My dilemma only grew from preconceived labels and anticipated perceptions that I recognized as the “voices” of others eager to judge, criticize and injure. Even though I recognized those anticipated opinions for what they were, fabricated, inherited and illusory, I still felt the fear of judgment, drowning out my own desires to be the message unfazed about the interpretation in order to “seize the gaze,” be the subject and not the object. The act is for itself–and for my daughters to one day consider their mother’s statement: your body is your own and it is acceptable, even beautiful if you adjust your eyes to the light–just as it is.

6 Replies to “The Naked Truth: Women’s Bodies”

  1. I have to say, they contribution and exposure of women, their behaviors on all levels has been on the internet for a long time. As usual, pornography takes the technical lead providing a platform that rewards women doing things I have never imagined.
    The foremost item in that repertoire of exciting visuals that was truly a revelation for me was the use of a hairbrush other than to brush your hair. It immediately revealed the true intent behind handle design and being available to all ages seemed to be a favorite item for self stimulation of teen queens. A true insight into the behavior and evolution of women’s sexuality, at least for me.

    I will also add that the electric toothbrush was also revealed to me as widely used among the younger set not within reach of adult toys. It makes me laugh to think of a parents brushing their teeth with an item the daughter has just pleasured herself with.

    To expose body functions is not in the interest of any gender,….. Showing the ones might be shunned due to age or genetics, illness or accident, that has infinite value as we all find ourselves in one of those places, sooner or later.
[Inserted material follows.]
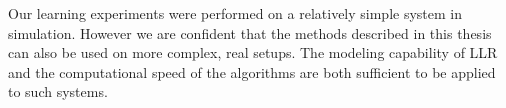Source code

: Our learning experiments were performed on a relatively simple system in simulation. However we are confident that the methods described in this thesis can also be used on more complex, real setups. The modeling capability of \ac{LLR} and the computational speed of the algorithms are both sufficient to be applied to such systems.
  2. Jim, you think it’s okay to see blood from rape, murder and mayhem in the media, on your television, but not from menstruation? If no bodily functions are acceptable for public viewing, then the porn industry should not exist under that criteria, and news reportage should never include photographs of bleeding soldiers or accident victims.
    If the 6 o’clock television news of the 60s and 70s did not broadcast the bodily function of dying, dead soldiers in bodybags being flown home, the Viet Nam war might not have been has vehemently opposed bloody on the campuses around the nation or in the streets.

  3. Omg, I think you misunderstand. It is about choice for me, I don’t keep television for that reason. Talking heads yelling at me, all the murders break my heart, I can’t take it so I keep it out of my equation. I thought about it and realized a man taking a shit comes within these justifications, such things can be found if you search for them, why I would I don’t know.
    I control the equation of what influences me as much as I can. A plane crash, especially children being hurt, it is too disturbing for me.
    When I took care of my mother with cancer I got to see a lot of things I wish were never in my memory, my plate is full in that regard. I prefer to see the best parts of people, especially women. I grew up with four sisters and shared a bathroom with them all, I have had my fill of menstrual blood through first hand experience as opposed to something on the internet. I can look at my sister and think of her stinky panties or I can forget about it. I choose to forget about it.

    1. Ah, battle scars, I see, maybe some trauma. I don’t go in for blood and violence of any sort either, but I don’t think censorship for everyone to safeguard the sensibilities of the disinclined is acceptable. And yes, children are a different story, but that’s what parents are for–to protect them with education.

  4. I could say a bathroom shared by multiple young girls with a lack of housekeeping skills would be traumatic to sentient being,….. thanks for the consideration, I thought it would never end.